Search the records for the word "прийти" and copy every line in which it occurs.
GIVEN RECORDS section start
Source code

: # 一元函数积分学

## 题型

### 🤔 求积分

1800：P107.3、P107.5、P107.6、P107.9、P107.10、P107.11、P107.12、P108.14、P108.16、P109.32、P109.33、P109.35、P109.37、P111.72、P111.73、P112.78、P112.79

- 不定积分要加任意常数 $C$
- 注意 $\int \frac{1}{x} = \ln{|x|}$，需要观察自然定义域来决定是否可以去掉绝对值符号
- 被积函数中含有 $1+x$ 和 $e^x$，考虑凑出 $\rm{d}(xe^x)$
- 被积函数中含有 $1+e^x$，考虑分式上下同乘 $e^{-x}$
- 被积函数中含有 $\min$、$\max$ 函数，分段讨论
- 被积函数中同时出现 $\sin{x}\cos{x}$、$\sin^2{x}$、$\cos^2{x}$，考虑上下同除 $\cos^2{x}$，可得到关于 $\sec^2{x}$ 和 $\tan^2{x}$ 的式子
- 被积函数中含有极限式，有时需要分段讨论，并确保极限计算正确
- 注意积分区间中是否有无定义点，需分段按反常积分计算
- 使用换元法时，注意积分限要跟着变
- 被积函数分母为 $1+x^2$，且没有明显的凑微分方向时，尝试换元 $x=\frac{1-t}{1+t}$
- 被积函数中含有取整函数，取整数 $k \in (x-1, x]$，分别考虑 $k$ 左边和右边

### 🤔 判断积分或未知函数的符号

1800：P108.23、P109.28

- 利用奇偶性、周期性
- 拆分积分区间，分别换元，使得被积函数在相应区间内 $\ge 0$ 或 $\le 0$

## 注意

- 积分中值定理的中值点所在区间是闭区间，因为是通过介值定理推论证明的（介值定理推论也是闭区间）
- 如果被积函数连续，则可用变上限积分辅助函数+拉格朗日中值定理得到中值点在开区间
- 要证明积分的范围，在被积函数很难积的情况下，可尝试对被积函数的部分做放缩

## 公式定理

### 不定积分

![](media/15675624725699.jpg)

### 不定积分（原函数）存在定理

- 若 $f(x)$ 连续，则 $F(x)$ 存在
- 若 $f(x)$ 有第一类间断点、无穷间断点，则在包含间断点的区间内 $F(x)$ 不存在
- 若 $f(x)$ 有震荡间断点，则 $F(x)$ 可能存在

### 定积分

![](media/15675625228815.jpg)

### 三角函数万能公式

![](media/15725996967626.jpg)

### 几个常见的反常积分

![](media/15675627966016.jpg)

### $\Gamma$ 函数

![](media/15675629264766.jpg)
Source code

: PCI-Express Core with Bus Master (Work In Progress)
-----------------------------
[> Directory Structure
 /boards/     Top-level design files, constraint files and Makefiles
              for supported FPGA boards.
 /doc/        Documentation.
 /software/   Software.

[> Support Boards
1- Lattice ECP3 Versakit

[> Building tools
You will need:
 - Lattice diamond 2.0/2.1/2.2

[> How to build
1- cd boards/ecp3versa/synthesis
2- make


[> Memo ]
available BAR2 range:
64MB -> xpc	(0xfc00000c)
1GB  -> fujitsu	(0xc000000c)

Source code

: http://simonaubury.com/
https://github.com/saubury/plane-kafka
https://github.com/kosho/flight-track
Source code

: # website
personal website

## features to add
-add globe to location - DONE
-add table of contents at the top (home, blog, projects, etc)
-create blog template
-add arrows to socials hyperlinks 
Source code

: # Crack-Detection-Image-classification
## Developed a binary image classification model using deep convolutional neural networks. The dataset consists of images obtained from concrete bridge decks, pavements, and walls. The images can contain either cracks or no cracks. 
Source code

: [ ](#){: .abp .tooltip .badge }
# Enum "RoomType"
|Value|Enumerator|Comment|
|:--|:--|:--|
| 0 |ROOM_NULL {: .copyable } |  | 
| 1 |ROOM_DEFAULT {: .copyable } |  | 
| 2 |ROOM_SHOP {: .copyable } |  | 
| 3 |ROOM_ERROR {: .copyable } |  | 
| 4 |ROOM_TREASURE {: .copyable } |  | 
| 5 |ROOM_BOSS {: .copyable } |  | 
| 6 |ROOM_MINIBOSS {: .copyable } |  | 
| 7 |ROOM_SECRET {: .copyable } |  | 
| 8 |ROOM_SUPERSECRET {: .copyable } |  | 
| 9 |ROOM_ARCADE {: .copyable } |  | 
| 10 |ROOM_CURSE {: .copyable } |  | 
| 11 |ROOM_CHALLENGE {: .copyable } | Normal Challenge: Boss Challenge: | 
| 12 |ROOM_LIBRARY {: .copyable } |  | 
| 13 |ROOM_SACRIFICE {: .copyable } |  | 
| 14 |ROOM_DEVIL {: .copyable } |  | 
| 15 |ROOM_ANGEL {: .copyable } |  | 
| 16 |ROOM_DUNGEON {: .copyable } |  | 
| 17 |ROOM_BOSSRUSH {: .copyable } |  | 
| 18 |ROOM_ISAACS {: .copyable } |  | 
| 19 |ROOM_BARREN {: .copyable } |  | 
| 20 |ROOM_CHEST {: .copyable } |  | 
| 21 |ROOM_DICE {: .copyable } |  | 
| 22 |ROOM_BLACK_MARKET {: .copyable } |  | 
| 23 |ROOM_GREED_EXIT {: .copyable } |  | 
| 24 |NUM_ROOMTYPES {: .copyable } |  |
GIVEN RECORDS section end
GIVEN RECORDS section start
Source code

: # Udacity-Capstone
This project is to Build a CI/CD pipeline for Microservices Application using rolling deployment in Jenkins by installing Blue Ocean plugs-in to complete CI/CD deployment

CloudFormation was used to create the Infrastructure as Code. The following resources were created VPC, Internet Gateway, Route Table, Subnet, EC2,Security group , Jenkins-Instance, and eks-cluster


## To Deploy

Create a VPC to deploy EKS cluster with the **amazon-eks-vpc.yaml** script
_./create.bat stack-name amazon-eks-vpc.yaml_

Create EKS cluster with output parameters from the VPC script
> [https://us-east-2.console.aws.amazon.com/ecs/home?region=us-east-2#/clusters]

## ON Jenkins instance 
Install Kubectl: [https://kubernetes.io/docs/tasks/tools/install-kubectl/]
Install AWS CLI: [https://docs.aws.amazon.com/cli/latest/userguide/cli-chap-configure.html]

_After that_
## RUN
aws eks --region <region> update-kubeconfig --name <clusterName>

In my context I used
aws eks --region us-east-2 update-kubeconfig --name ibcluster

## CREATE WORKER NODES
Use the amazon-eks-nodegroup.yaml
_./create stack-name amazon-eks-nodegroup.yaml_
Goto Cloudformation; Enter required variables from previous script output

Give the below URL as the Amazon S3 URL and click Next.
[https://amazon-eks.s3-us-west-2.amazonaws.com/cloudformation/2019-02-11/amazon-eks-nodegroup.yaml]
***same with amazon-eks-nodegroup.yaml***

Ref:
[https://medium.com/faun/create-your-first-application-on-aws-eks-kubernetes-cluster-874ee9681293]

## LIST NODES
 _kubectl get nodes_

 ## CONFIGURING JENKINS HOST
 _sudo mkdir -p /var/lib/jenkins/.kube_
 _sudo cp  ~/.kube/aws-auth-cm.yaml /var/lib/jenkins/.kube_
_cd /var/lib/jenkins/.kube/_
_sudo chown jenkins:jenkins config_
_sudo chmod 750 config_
GIVEN RECORDS section end
GIVEN RECORDS section start
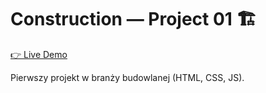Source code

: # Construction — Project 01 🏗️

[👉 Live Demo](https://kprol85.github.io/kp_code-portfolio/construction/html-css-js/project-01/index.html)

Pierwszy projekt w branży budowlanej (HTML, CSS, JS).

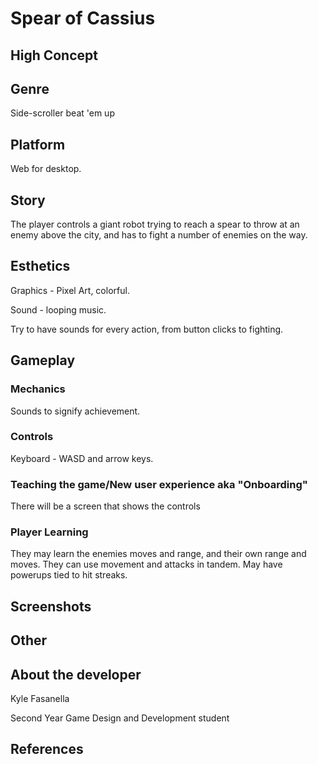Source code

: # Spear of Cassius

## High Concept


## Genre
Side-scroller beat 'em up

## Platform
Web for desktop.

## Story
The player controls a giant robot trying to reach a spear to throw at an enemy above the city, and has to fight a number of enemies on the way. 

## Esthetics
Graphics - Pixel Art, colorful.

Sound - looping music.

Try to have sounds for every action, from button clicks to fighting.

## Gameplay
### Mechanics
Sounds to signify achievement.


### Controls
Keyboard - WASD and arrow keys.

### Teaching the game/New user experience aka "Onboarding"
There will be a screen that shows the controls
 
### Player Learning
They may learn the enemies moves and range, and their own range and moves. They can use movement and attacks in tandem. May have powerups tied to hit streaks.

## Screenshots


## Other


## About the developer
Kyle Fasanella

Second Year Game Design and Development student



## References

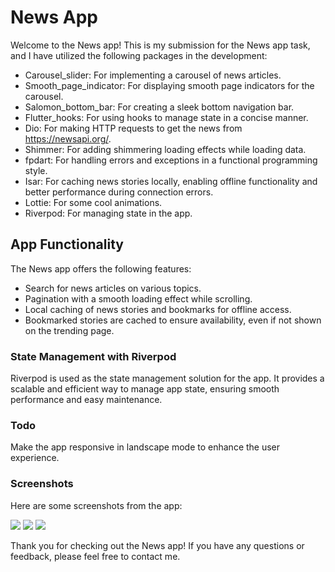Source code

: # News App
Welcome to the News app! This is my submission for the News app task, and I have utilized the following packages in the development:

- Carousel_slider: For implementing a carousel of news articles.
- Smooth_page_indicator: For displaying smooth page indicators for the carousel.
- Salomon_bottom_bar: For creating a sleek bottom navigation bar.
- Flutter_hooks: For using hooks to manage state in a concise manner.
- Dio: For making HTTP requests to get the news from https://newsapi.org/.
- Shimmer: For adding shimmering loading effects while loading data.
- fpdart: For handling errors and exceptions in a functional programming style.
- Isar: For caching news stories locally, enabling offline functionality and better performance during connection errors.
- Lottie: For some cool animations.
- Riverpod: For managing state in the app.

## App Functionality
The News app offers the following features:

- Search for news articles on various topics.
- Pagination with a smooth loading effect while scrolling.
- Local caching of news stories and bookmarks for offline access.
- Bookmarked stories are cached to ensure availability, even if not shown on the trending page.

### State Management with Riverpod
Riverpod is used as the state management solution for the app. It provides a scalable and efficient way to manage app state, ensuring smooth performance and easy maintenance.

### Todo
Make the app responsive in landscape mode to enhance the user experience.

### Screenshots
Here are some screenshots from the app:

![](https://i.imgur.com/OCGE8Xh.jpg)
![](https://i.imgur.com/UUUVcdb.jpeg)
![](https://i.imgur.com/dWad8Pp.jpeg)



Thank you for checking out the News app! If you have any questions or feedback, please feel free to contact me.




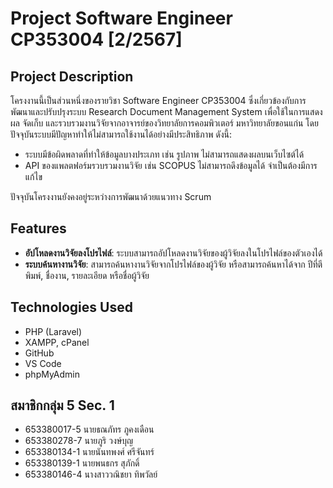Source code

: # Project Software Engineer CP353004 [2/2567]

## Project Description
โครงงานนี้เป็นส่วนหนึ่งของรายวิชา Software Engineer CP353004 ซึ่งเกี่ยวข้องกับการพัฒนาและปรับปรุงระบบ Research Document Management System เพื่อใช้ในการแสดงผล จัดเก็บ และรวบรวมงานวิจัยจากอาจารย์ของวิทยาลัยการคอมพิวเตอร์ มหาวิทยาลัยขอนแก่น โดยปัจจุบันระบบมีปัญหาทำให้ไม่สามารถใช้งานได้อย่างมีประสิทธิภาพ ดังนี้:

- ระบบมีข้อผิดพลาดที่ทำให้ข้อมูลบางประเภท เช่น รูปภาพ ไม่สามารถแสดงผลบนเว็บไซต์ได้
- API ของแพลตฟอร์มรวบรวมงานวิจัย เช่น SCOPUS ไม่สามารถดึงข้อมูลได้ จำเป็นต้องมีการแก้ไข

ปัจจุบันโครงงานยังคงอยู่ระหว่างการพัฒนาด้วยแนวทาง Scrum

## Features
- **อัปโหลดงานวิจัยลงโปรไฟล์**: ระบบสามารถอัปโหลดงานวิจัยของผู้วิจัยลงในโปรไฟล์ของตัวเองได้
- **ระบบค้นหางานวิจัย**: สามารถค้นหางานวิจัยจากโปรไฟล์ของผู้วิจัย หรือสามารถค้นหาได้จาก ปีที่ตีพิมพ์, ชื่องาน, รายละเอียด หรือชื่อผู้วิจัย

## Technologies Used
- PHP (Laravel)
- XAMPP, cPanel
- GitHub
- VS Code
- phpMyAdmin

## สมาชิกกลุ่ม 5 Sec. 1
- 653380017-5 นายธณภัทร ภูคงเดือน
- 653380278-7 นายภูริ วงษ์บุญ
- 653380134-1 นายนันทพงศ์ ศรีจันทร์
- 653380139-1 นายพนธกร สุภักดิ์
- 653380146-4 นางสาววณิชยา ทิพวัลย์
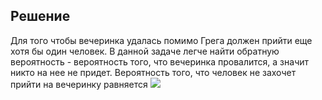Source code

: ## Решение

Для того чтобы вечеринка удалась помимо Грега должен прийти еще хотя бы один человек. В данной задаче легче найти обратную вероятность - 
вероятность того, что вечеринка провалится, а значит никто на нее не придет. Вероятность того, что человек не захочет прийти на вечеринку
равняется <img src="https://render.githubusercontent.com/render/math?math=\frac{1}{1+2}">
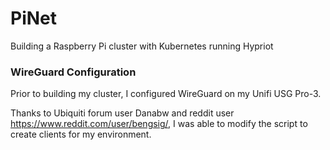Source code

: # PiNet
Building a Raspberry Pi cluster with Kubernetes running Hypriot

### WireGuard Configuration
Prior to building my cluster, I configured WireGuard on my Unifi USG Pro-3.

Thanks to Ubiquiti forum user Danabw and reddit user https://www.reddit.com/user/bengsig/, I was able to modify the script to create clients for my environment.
GIVEN RECORDS section end
*SOLUTION FOR THIS EXERCISE*:
Для того чтобы вечеринка удалась помимо Грега должен прийти еще хотя бы один человек. В данной задаче легче найти обратную вероятность - 
вероятность того, что вечеринка провалится, а значит никто на нее не придет. Вероятность того, что человек не захочет прийти на вечеринку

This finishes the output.